I'm rethinking the whole seminar format. Some time ago, a friend said I was trying to do too much. I understood, but I had two defenses:
1) It all ties together. If I leave one of the big pieces out, the picture becomes incomplete.
2) It's all intuitive. There's a lot of material but there is almost nothing to remember. Just stuff to feel, things put in different places in your brain.

For those who haven't been to one, a typical one-day seminar flows like this:
  • Safety Briefing and teaching philosophy
  • Intro to the One-Step drill
  • There are a bunch of things that come out in even a short application of the One-Step, but the ideal is for the students to notice them and bring them to light. It usually works.
  • Violence Demo, if necessary
  • Specific One-Step Lessons
  • First Long Talk: The Context of Violence
  • Blindfolded Infighting
  • Leverage and Leverage Points
  • (Sometimes an extra building block class, if requested)
  • Second Long Talk: Self-Defense Law
  • Power Generation
  • Counter-Ambush
  • Last Long Talk: Violence Dynamics
  • Debrief
That's a lot, but it all integrates and the physical stuff is experiential, not technique driven.
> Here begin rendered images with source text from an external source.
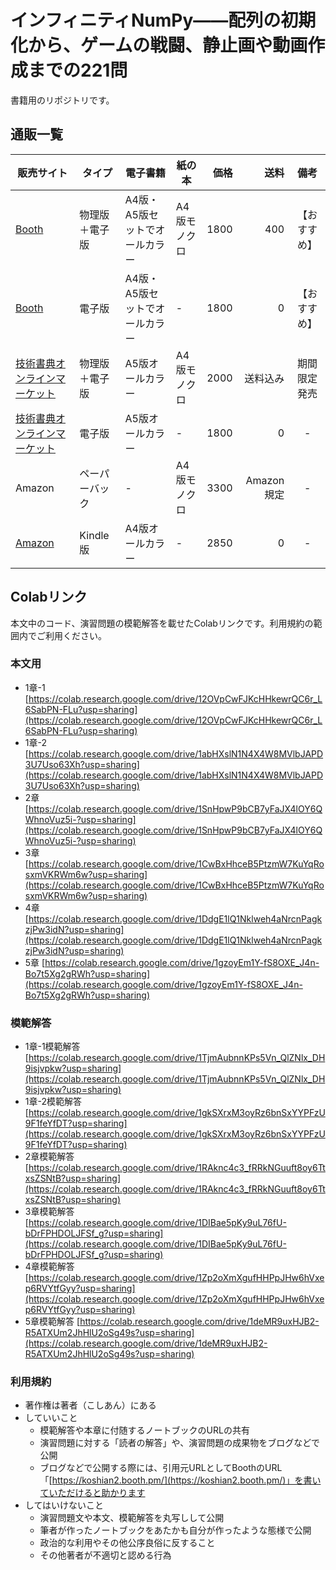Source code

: # インフィニティNumPy――配列の初期化から、ゲームの戦闘、静止画や動画作成までの221問
書籍用のリポジトリです。

## 通販一覧
| 販売サイト                   | タイプ         | 電子書籍                       | 紙の本       | 価格 |       送料 |     備考     |
|------------------------------|----------------|--------------------------------|--------------|-----:|-----------:|:------------:|
| [Booth](https://koshian2.booth.pm/items/2462894)                        | 物理版＋電子版 | A4版・A5版セットでオールカラー | A4版モノクロ | 1800 |        400 | 【おすすめ】 |
| [Booth](https://koshian2.booth.pm/items/2462894)                        | 電子版         | A4版・A5版セットでオールカラー | -            | 1800 |          0 | 【おすすめ】 |
| [技術書典オンラインマーケット](https://techbookfest.org/organization/254330001) | 物理版＋電子版 | A5版オールカラー               | A4版モノクロ | 2000 |   送料込み | 期間限定発売 |
| [技術書典オンラインマーケット](https://techbookfest.org/organization/254330001) | 電子版         | A5版オールカラー               | -            | 1800 |          0 |       -      |
| Amazon                       | ペーパーバック | -                              | A4版モノクロ | 3300 | Amazon規定 |       -      |
| [Amazon](https://www.amazon.co.jp/dp/B08QH49TD1)                       | Kindle版       | A4版オールカラー               | -            | 2850 |          0 |       -      |


## Colabリンク
本文中のコード、演習問題の模範解答を載せたColabリンクです。利用規約の範囲内でご利用ください。

### 本文用
* 1章-1　[https://colab.research.google.com/drive/12OVpCwFJKcHHkewrQC6r_L6SabPN-FLu?usp=sharing](https://colab.research.google.com/drive/12OVpCwFJKcHHkewrQC6r_L6SabPN-FLu?usp=sharing)
* 1章-2 [https://colab.research.google.com/drive/1abHXslN1N4X4W8MVlbJAPD3U7Uso63Xh?usp=sharing](https://colab.research.google.com/drive/1abHXslN1N4X4W8MVlbJAPD3U7Uso63Xh?usp=sharing)
* 2章 [https://colab.research.google.com/drive/1SnHpwP9bCB7yFaJX4lOY6QWhnoVuz5i-?usp=sharing](https://colab.research.google.com/drive/1SnHpwP9bCB7yFaJX4lOY6QWhnoVuz5i-?usp=sharing)
* 3章 [https://colab.research.google.com/drive/1CwBxHhceB5PtzmW7KuYqRosxmVKRWm6w?usp=sharing](https://colab.research.google.com/drive/1CwBxHhceB5PtzmW7KuYqRosxmVKRWm6w?usp=sharing)
* 4章 [https://colab.research.google.com/drive/1DdgE1lQ1Nklweh4aNrcnPagkzjPw3idN?usp=sharing](https://colab.research.google.com/drive/1DdgE1lQ1Nklweh4aNrcnPagkzjPw3idN?usp=sharing)
* 5章 [https://colab.research.google.com/drive/1gzoyEm1Y-fS8OXE_J4n-Bo7t5Xg2gRWh?usp=sharing](https://colab.research.google.com/drive/1gzoyEm1Y-fS8OXE_J4n-Bo7t5Xg2gRWh?usp=sharing)

### 模範解答
* 1章-1模範解答 [https://colab.research.google.com/drive/1TjmAubnnKPs5Vn_QlZNlx_DH9isjvpkw?usp=sharing](https://colab.research.google.com/drive/1TjmAubnnKPs5Vn_QlZNlx_DH9isjvpkw?usp=sharing)
* 1章-2模範解答 [https://colab.research.google.com/drive/1gkSXrxM3oyRz6bnSxYYPFzU9F1feYfDT?usp=sharing](https://colab.research.google.com/drive/1gkSXrxM3oyRz6bnSxYYPFzU9F1feYfDT?usp=sharing)
* 2章模範解答 [https://colab.research.google.com/drive/1RAknc4c3_fRRkNGuuft8oy6TtxsZSNtB?usp=sharing](https://colab.research.google.com/drive/1RAknc4c3_fRRkNGuuft8oy6TtxsZSNtB?usp=sharing)
* 3章模範解答 [https://colab.research.google.com/drive/1DIBae5pKy9uL76fU-bDrFPHDOLJFSf_g?usp=sharing](https://colab.research.google.com/drive/1DIBae5pKy9uL76fU-bDrFPHDOLJFSf_g?usp=sharing)
* 4章模範解答 [https://colab.research.google.com/drive/1Zp2oXmXgufHHPpJHw6hVxep6RVYtfGyy?usp=sharing](https://colab.research.google.com/drive/1Zp2oXmXgufHHPpJHw6hVxep6RVYtfGyy?usp=sharing)
* 5章模範解答 [https://colab.research.google.com/drive/1deMR9uxHJB2-R5ATXUm2JhHlU2oSg49s?usp=sharing](https://colab.research.google.com/drive/1deMR9uxHJB2-R5ATXUm2JhHlU2oSg49s?usp=sharing)

### 利用規約
* 著作権は著者（こしあん）にある
* していいこと
    + 模範解答や本章に付随するノートブックのURLの共有
    + 演習問題に対する「読者の解答」や、演習問題の成果物をブログなどで公開
    + ブログなどで公開する際には、引用元URLとしてBoothのURL「[https://koshian2.booth.pm/](https://koshian2.booth.pm/)」を書いていただけると助かります
* してはいけないこと
    + 演習問題文や本文、模範解答を丸写しして公開
    + 筆者が作ったノートブックをあたかも自分が作ったような態様で公開
    + 政治的な利用やその他公序良俗に反すること
    + その他著者が不適切と認める行為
The Counter-Ambush is the only thing that comes close to being a technique and it's really about designing your own technique and the training method, straight Operant Conditioning.

The second day in a two day is the one I'm thinking about redoing. I'm thinking about dropping scenarios. Scenarios are a blast and they are important. Judgement and physical skills have to be trained and tested together. Good decisions have to be backed up by good articulation. Scenarios are the place for that.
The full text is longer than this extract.